Next, we subsampled 525× dataset to 365× (70%), 160× (30%), 80× (15%), 40× (7.5%), and 20× (3.75%) to examine the effect of sequencing depths on de novo assembly (Figure 2A, Table S1). The assembly results of four tools ranges 95.95%–99.96% in consensus accuracy and 91.26%–99.99% in genome fraction. In specific, OPERA-MS outperforms others with the highest and most consistent metrics for completeness and accuracy across different sequencing depths because its metagenomics design substantially improves the robustness to low sequencing depth, where genome fractions are 99.68% in average (sd = 0.61%) and consensus identities are 99.92% in average (sd = 0.05%). In spite of reduced metrics as the sequencing depth becomes lower, meta-flye and Canu still recovered at least 96.8% genomes with 98.5% accuracy. Notably, wtdbg2 improved the assembly metrics with coverage depth reduced from 365× to 80×. In addition, we examined whether genomes of 20 bacterial strains can be better constructed with Nanopore sequencing technology compared with PacBio and Illumina. As shown in Figure 2B, assemblers using Nanopore sequenced data outperforms other two technologies. With the same assembler, on average, the number of contigs of Nanopore is ∼30% lower than that of PacBio; genome fraction and genome size are 1.56% and 3.1 Mb higher, respectively. To understand the reason, we compared read length characteristics between these two datasets. For N50 length, ONT (7,350 bp) is 15% longer than PacBio (6,357 bp), and for N05 length, ONT (35.9 kbp) is even 159% longer than PacBio (13.8 kbp). This indicates that read length is the main advantage for ONT. Therefore, as shown in Figure 2B, N50 length of ONT (13.3 Mbp) is 68% longer than PacBio (8.1 Mbp). Assemblies using Illumina sequenced data have 99.9% accuracy, but more contigs generated and lower genome size in total compared with Nanopore.

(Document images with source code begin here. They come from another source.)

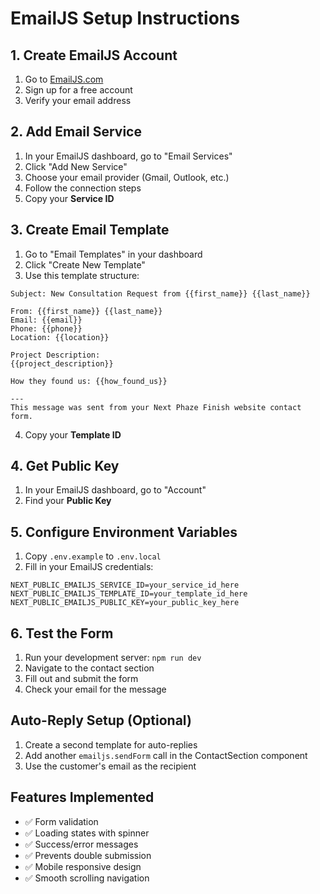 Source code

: # EmailJS Setup Instructions

## 1. Create EmailJS Account
1. Go to [EmailJS.com](https://www.emailjs.com/)
2. Sign up for a free account
3. Verify your email address

## 2. Add Email Service
1. In your EmailJS dashboard, go to "Email Services"
2. Click "Add New Service"
3. Choose your email provider (Gmail, Outlook, etc.)
4. Follow the connection steps
5. Copy your **Service ID**

## 3. Create Email Template
1. Go to "Email Templates" in your dashboard
2. Click "Create New Template"
3. Use this template structure:

```
Subject: New Consultation Request from {{first_name}} {{last_name}}

From: {{first_name}} {{last_name}}
Email: {{email}}
Phone: {{phone}}
Location: {{location}}

Project Description:
{{project_description}}

How they found us: {{how_found_us}}

---
This message was sent from your Next Phaze Finish website contact form.
```

4. Copy your **Template ID**

## 4. Get Public Key
1. In your EmailJS dashboard, go to "Account"
2. Find your **Public Key**

## 5. Configure Environment Variables
1. Copy `.env.example` to `.env.local`
2. Fill in your EmailJS credentials:

```
NEXT_PUBLIC_EMAILJS_SERVICE_ID=your_service_id_here
NEXT_PUBLIC_EMAILJS_TEMPLATE_ID=your_template_id_here
NEXT_PUBLIC_EMAILJS_PUBLIC_KEY=your_public_key_here
```

## 6. Test the Form
1. Run your development server: `npm run dev`
2. Navigate to the contact section
3. Fill out and submit the form
4. Check your email for the message

## Auto-Reply Setup (Optional)
1. Create a second template for auto-replies
2. Add another `emailjs.sendForm` call in the ContactSection component
3. Use the customer's email as the recipient

## Features Implemented
- ✅ Form validation
- ✅ Loading states with spinner
- ✅ Success/error messages
- ✅ Prevents double submission
- ✅ Mobile responsive design
- ✅ Smooth scrolling navigation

De Novo Assembly of HM-277D Mock Community
To evaluate the metagenome reconstruction in a more realistic setting, we carried out another de novo assembly of 1,068× dataset from HM-277D Mock Community, with unevenly mixed DNA samples of the 20 bacterial strains (Figure S6). Assembly accuracy still remains high, ranging from 97.78% to 99.75% across tools. However, not surprisingly, genome fractions and genome sizes of all methods are substantially lower than even community. This is because 13 bacterial strains have extremely low abundances (<1%) in this unevenly mixed samples, leading to reduced genome coverage fractions (Canu: 71.68%, OPERA-MS: 71.25%, meta-flye: 91.57%, wtdbg2: 82.95%) and genome sizes (Canu: 50.21 Mb, OPERA-MS: 47.99 Mb, meta-flye: 64.12 Mb, wtdbg2: 61.75 Mb). To assess how strain abundance affects assemblies, we calculated strain-specific genome fraction for each tool. Across bacterial strains, meta-flye recovered the highest percentage of genome (median 100%), followed by OPERA-MS (median: 98.75%), Canu (median 94.78%), and wtdbg2 (median: 91.66%) (Figure 2C). For bacteria with relative abundance higher than 0.2%, least 99.99% of reference genome can be covered by assembly contigs (meta-flye), with identity consensus reaching to 99.93%. These results suggest that bacterial strain with nontrivial abundance can be accurately assembled with Nanopore sequenced data. Overall, we observed that meta-flye returned assemblies for 20 bacterial strains with the best performance in completeness and accuracy. Metric for each strain is correlated with abundance of the corresponding bacteria. Some strains were proved hard to assemble for all assemblers due to extremely low relative abundance. For example, 13.6% of region of Enterococcus faecalis (0.011% relative abundance) were covered by 0 or 1 read and 56.1% covered by less than 3 reads, leading to 4.47% genome fraction for meta-flye. Moreover, there were 2 contigs that belong to two different bacterial species, Bacteroides vulgatus (0.19% relative abundance) and Streptococcus pneumoniae (0.05% relative abundance), indicating the difficulty in differentiating one bacterium from another with low relative abundance.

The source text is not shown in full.